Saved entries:
******

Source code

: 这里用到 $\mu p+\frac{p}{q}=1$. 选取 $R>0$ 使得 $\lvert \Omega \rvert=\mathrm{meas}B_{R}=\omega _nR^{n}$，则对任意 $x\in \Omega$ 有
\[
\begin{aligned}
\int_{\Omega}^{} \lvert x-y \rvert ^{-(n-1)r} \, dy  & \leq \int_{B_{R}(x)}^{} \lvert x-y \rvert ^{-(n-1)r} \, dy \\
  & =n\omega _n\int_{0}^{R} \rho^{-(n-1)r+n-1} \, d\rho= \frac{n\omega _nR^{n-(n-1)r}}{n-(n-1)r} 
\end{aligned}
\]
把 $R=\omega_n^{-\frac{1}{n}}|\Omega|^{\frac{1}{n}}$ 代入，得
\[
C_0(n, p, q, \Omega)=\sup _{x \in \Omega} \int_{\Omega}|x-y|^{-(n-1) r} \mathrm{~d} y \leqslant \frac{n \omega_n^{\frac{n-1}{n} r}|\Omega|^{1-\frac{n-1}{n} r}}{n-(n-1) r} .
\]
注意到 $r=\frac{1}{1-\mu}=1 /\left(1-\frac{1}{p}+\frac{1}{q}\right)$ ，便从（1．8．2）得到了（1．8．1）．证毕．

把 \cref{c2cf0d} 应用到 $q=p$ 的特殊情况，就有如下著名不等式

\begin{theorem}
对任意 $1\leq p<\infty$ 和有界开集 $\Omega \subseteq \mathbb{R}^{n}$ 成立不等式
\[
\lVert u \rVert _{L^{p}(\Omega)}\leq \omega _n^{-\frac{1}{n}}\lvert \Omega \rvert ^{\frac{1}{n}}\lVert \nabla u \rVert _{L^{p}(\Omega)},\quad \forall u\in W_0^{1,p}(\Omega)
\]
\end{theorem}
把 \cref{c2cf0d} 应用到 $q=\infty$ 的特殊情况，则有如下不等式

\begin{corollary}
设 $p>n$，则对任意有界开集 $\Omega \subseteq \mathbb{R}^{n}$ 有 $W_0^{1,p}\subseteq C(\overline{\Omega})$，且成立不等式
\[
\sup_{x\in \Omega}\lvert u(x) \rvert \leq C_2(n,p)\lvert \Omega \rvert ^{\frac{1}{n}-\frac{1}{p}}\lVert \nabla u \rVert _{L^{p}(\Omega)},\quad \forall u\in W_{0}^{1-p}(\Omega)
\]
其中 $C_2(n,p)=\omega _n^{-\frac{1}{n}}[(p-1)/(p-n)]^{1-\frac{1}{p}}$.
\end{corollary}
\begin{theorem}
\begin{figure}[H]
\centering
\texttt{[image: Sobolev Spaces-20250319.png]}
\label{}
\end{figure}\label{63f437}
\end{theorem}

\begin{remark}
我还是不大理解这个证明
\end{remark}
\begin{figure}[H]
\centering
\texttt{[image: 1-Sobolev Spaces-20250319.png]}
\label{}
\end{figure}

******

◆ Work instructions ◆
Copy each line above exactly as it stands.

◆ Expected answer ◆
Source code

: 这里用到 $\mu p+\frac{p}{q}=1$. 选取 $R>0$ 使得 $\lvert \Omega \rvert=\mathrm{meas}B_{R}=\omega _nR^{n}$，则对任意 $x\in \Omega$ 有
\[
\begin{aligned}
\int_{\Omega}^{} \lvert x-y \rvert ^{-(n-1)r} \, dy  & \leq \int_{B_{R}(x)}^{} \lvert x-y \rvert ^{-(n-1)r} \, dy \\
  & =n\omega _n\int_{0}^{R} \rho^{-(n-1)r+n-1} \, d\rho= \frac{n\omega _nR^{n-(n-1)r}}{n-(n-1)r} 
\end{aligned}
\]
把 $R=\omega_n^{-\frac{1}{n}}|\Omega|^{\frac{1}{n}}$ 代入，得
\[
C_0(n, p, q, \Omega)=\sup _{x \in \Omega} \int_{\Omega}|x-y|^{-(n-1) r} \mathrm{~d} y \leqslant \frac{n \omega_n^{\frac{n-1}{n} r}|\Omega|^{1-\frac{n-1}{n} r}}{n-(n-1) r} .
\]
注意到 $r=\frac{1}{1-\mu}=1 /\left(1-\frac{1}{p}+\frac{1}{q}\right)$ ，便从（1．8．2）得到了（1．8．1）．证毕．

把 \cref{c2cf0d} 应用到 $q=p$ 的特殊情况，就有如下著名不等式

\begin{theorem}
对任意 $1\leq p<\infty$ 和有界开集 $\Omega \subseteq \mathbb{R}^{n}$ 成立不等式
\[
\lVert u \rVert _{L^{p}(\Omega)}\leq \omega _n^{-\frac{1}{n}}\lvert \Omega \rvert ^{\frac{1}{n}}\lVert \nabla u \rVert _{L^{p}(\Omega)},\quad \forall u\in W_0^{1,p}(\Omega)
\]
\end{theorem}
把 \cref{c2cf0d} 应用到 $q=\infty$ 的特殊情况，则有如下不等式

\begin{corollary}
设 $p>n$，则对任意有界开集 $\Omega \subseteq \mathbb{R}^{n}$ 有 $W_0^{1,p}\subseteq C(\overline{\Omega})$，且成立不等式
\[
\sup_{x\in \Omega}\lvert u(x) \rvert \leq C_2(n,p)\lvert \Omega \rvert ^{\frac{1}{n}-\frac{1}{p}}\lVert \nabla u \rVert _{L^{p}(\Omega)},\quad \forall u\in W_{0}^{1-p}(\Omega)
\]
其中 $C_2(n,p)=\omega _n^{-\frac{1}{n}}[(p-1)/(p-n)]^{1-\frac{1}{p}}$.
\end{corollary}
\begin{theorem}
\begin{figure}[H]
\centering
\texttt{[image: Sobolev Spaces-20250319.png]}
\label{}
\end{figure}\label{63f437}
\end{theorem}

\begin{remark}
我还是不大理解这个证明
\end{remark}
\begin{figure}[H]
\centering
\texttt{[image: 1-Sobolev Spaces-20250319.png]}
\label{}
\end{figure}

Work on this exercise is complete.